Task instructions
Your answer should consist of the lines below that hold the word "Задача".

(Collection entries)

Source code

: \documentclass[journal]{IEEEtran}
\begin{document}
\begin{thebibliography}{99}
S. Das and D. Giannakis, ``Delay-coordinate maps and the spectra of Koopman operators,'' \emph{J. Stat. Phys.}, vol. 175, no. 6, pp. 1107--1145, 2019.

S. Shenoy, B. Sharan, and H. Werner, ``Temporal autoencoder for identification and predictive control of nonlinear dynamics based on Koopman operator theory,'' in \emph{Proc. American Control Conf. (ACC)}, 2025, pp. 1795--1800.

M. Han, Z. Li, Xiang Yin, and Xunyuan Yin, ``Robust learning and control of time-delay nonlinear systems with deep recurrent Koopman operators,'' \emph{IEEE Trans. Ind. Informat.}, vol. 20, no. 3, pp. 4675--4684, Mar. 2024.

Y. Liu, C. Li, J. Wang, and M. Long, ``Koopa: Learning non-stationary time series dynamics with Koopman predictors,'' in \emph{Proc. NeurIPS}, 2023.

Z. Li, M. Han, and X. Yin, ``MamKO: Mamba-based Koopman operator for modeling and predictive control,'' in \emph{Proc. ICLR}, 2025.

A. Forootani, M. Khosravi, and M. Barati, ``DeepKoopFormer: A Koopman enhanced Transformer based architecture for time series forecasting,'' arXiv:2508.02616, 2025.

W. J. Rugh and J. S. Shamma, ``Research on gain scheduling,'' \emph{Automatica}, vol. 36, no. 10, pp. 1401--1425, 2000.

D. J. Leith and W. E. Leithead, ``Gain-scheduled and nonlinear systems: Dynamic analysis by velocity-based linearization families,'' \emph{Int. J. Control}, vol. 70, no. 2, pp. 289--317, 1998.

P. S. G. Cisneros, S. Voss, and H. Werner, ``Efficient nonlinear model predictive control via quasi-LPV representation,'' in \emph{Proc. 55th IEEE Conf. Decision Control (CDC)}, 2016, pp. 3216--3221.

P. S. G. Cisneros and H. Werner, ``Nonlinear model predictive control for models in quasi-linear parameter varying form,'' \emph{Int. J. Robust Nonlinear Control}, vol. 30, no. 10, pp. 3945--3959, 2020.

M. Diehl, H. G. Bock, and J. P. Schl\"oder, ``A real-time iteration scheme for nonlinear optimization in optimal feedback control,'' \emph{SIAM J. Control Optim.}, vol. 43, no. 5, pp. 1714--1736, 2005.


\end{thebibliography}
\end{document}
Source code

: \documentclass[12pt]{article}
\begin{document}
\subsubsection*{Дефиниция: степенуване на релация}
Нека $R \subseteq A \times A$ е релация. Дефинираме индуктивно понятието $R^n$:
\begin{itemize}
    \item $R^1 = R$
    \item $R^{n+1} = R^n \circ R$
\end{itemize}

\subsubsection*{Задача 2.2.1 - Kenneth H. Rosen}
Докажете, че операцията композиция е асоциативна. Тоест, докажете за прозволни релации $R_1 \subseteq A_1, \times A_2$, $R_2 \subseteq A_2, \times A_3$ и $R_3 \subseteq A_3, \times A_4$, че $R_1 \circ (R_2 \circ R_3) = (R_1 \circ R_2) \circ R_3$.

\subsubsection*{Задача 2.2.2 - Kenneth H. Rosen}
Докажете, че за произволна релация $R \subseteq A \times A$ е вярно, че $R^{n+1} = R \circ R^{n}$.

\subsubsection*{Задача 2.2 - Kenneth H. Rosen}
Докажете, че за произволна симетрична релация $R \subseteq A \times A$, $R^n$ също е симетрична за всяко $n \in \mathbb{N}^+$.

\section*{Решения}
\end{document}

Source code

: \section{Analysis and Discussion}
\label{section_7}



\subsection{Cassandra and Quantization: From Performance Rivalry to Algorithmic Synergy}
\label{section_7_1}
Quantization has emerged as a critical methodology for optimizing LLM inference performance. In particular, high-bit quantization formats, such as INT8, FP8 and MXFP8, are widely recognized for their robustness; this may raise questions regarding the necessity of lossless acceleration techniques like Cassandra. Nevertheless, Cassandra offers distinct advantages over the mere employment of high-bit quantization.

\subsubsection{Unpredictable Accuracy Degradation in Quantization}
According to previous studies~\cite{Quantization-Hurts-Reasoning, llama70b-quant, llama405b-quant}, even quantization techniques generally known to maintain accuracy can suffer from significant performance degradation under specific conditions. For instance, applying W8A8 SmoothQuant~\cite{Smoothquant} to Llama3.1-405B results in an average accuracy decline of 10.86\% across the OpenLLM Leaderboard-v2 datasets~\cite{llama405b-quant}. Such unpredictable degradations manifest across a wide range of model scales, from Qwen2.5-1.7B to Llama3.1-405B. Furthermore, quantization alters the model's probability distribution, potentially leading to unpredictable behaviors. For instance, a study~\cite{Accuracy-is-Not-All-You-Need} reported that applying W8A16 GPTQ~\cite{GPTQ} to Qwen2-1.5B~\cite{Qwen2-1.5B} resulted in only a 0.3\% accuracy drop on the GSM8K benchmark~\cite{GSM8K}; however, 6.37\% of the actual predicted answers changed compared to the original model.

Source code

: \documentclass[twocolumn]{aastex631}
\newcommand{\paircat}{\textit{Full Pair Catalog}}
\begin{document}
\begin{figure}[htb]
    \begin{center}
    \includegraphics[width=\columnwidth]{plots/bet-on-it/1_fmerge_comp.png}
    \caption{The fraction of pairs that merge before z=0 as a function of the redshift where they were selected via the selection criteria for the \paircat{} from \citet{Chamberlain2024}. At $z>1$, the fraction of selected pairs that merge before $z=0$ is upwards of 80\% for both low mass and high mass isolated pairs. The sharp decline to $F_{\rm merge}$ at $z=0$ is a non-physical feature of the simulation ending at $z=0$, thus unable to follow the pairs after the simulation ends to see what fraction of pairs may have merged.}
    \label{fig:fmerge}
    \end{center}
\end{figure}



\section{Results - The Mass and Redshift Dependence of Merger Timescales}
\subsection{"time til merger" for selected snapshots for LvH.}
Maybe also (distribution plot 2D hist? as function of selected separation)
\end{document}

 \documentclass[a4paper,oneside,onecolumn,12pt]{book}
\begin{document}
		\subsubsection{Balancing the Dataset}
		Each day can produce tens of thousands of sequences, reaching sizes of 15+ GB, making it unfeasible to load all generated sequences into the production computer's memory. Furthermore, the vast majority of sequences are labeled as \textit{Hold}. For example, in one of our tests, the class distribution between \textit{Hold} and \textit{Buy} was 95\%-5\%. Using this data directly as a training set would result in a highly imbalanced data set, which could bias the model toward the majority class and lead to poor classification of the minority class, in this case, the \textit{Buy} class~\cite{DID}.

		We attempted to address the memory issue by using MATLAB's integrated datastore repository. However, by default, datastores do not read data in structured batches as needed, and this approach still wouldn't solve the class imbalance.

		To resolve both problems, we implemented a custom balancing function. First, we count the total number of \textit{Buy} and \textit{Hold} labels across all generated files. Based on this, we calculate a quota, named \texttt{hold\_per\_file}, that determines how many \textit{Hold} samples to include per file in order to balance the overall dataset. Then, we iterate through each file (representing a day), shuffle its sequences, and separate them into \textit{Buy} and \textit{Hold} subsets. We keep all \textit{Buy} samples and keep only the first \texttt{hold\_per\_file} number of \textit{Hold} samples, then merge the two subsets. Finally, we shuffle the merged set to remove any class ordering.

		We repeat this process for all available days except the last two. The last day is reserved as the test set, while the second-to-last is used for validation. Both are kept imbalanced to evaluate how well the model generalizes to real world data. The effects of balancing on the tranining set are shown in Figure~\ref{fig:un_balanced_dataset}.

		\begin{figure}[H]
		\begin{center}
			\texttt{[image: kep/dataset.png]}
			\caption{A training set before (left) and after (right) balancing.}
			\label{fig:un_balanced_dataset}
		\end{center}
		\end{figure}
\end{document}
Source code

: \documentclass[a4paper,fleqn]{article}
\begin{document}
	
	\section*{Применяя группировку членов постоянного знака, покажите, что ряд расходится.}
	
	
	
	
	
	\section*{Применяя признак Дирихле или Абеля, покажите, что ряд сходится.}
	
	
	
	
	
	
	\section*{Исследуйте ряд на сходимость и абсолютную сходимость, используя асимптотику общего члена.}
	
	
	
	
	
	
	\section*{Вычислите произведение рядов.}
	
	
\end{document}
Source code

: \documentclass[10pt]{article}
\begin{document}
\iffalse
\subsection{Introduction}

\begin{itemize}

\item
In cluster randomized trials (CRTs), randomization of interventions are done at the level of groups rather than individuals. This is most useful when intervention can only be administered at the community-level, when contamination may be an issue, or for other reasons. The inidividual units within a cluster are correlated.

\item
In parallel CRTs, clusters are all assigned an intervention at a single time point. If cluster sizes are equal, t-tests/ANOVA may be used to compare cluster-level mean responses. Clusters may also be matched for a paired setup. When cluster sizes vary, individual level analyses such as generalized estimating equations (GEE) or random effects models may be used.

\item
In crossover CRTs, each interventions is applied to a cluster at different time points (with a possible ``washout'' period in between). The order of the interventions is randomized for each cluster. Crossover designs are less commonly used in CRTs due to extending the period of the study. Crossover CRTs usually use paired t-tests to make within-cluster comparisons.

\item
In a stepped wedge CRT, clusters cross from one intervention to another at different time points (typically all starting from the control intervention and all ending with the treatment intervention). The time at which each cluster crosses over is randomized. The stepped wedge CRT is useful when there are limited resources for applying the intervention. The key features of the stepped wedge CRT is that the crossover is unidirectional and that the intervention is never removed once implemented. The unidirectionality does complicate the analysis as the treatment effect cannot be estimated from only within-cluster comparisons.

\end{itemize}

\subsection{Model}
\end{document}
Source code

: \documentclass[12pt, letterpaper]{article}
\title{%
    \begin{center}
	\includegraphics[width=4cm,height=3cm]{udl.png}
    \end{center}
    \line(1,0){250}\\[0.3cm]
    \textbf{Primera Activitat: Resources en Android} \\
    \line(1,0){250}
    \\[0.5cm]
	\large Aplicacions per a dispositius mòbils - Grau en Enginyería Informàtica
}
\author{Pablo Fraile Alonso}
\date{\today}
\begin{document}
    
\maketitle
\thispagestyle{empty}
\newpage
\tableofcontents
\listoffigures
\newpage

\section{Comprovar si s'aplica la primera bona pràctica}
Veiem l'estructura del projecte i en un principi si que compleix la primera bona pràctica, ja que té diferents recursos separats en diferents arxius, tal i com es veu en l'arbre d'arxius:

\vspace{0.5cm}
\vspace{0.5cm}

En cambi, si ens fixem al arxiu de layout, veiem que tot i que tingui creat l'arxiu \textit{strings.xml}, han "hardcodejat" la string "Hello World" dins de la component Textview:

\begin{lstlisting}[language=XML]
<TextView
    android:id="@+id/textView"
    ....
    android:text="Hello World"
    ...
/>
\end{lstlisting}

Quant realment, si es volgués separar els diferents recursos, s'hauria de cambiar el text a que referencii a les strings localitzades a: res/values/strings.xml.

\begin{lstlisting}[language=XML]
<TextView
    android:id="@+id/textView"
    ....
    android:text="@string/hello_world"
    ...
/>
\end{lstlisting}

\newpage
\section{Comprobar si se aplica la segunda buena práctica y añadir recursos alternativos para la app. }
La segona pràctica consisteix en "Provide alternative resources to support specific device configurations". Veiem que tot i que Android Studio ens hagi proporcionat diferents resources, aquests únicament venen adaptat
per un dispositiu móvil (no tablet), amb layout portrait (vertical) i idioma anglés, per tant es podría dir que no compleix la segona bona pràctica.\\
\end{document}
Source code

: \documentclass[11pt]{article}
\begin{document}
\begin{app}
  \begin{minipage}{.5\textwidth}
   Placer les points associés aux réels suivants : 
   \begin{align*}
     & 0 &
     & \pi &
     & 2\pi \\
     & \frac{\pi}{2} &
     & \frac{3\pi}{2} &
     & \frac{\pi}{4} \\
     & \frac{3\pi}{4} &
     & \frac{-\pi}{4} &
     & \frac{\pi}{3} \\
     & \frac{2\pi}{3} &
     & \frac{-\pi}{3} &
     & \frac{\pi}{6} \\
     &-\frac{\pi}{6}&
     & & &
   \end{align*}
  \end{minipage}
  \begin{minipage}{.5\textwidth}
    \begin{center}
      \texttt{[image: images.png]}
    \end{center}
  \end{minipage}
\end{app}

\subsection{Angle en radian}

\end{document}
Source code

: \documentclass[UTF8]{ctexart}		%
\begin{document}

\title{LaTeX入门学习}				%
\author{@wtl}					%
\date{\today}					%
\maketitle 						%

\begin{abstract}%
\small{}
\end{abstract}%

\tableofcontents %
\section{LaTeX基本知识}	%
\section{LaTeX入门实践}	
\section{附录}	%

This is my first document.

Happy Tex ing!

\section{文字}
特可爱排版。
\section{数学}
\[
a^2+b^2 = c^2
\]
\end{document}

Your solution
\subsubsection*{Задача 2.2.1 - Kenneth H. Rosen}
\subsubsection*{Задача 2.2.2 - Kenneth H. Rosen}
\subsubsection*{Задача 2.2 - Kenneth H. Rosen}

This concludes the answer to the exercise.